The profiler indicates that print $ last [(1::Int)..10^7] (compiled with -O2) allocates around 8*108 bytes. Using the Henning Thienemann-inspired

myLast = fromJust . foldr (\x -> Just . maybe x id) Nothing

(based on his code for viewR/unsnoc) reduces allocation by about half at the cost of some extra work. What we really want, I believe, is for last to fuse with the producer in a fashion that allows the Ints to be unboxed, eliminating all the allocation. I have no idea if this will fall out of the general fusion work planned for 7.9.

Change History (11)

comment:1 Changed 5 years ago by nomeata

What general fusion work are you referring to?

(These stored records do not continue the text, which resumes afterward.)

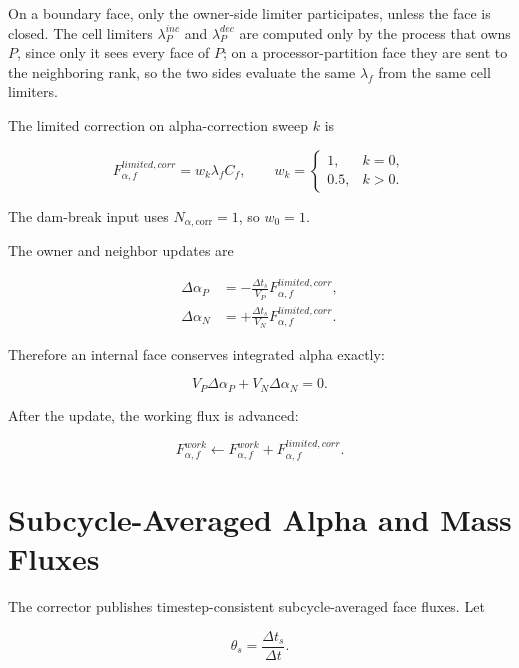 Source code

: \documentclass[11pt]{article}
\begin{document}
On a boundary face, only the owner-side limiter participates, unless the face is
closed.  The cell limiters \(\lambda_P^{inc}\) and \(\lambda_P^{dec}\) are
computed only by the process that owns \(P\), since only it sees every face of
\(P\); on a processor-partition face they are sent to the neighboring rank, so
the two sides evaluate the same \(\lambda_f\) from the same cell limiters.

The limited correction on alpha-correction sweep \(k\) is

\begin{equation}
  F_{\alpha,f}^{limited,corr}
  =
  w_k\lambda_f C_f,
  \qquad
  w_k=
  \begin{cases}
    1, & k=0,\\
    0.5, & k>0.
  \end{cases}
  \label{eq:limited-correction}
\end{equation}

The dam-break input uses \(N_{\alpha,\mathrm{corr}}=1\), so \(w_0=1\).

The owner and neighbor updates are

\begin{align}
  \Delta\alpha_P
  &=
  -\frac{\Delta t_s}{V_P}
  F_{\alpha,f}^{limited,corr},
  \\
  \Delta\alpha_N
  &=
  +\frac{\Delta t_s}{V_N}
  F_{\alpha,f}^{limited,corr}.
\end{align}

Therefore an internal face conserves integrated alpha exactly:

\begin{equation}
  V_P\Delta\alpha_P+V_N\Delta\alpha_N=0.
\end{equation}

After the update, the working flux is advanced:

\begin{equation}
  F_{\alpha,f}^{work}
  \leftarrow
  F_{\alpha,f}^{work}
  +
  F_{\alpha,f}^{limited,corr}.
\end{equation}

\section{Subcycle-Averaged Alpha and Mass Fluxes}

The corrector publishes timestep-consistent subcycle-averaged face fluxes.  Let

\begin{equation}
  \theta_s=\frac{\Delta t_s}{\Delta t}.
\end{equation}
\end{document}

I only know about the improvements for fusing foldl, which doesn’t seem to apply here.

Although maybe it could. How about this definition:

myLast2 :: [a] -> a
myLast2 = foldl (\_ x -> x) undefined

While last yields 800051648 bytes, and myLast yields 560084432 bytes, this runs in 51648 bytes (i.e. it fuses completely).

Admitted, the resulting code looks almost stupidly efficient (at least if I write 10^7 as 10000 – I’m unjustifiably surprised that that is not constant-folded):

Rec {
$wgo
$wgo =
  \ w_s3Aj ->
    case w_s3Aj of wild_Xf {
      __DEFAULT -> $wgo (+# wild_Xf 1);
      10000000 -> 10000000
    }
end Rec }

comment:2 in reply to:  1 Changed 5 years ago by dfeuer

Replying to nomeata:

What general fusion work are you referring to? I only know about the improvements for fusing foldl, which doesn’t seem to apply here.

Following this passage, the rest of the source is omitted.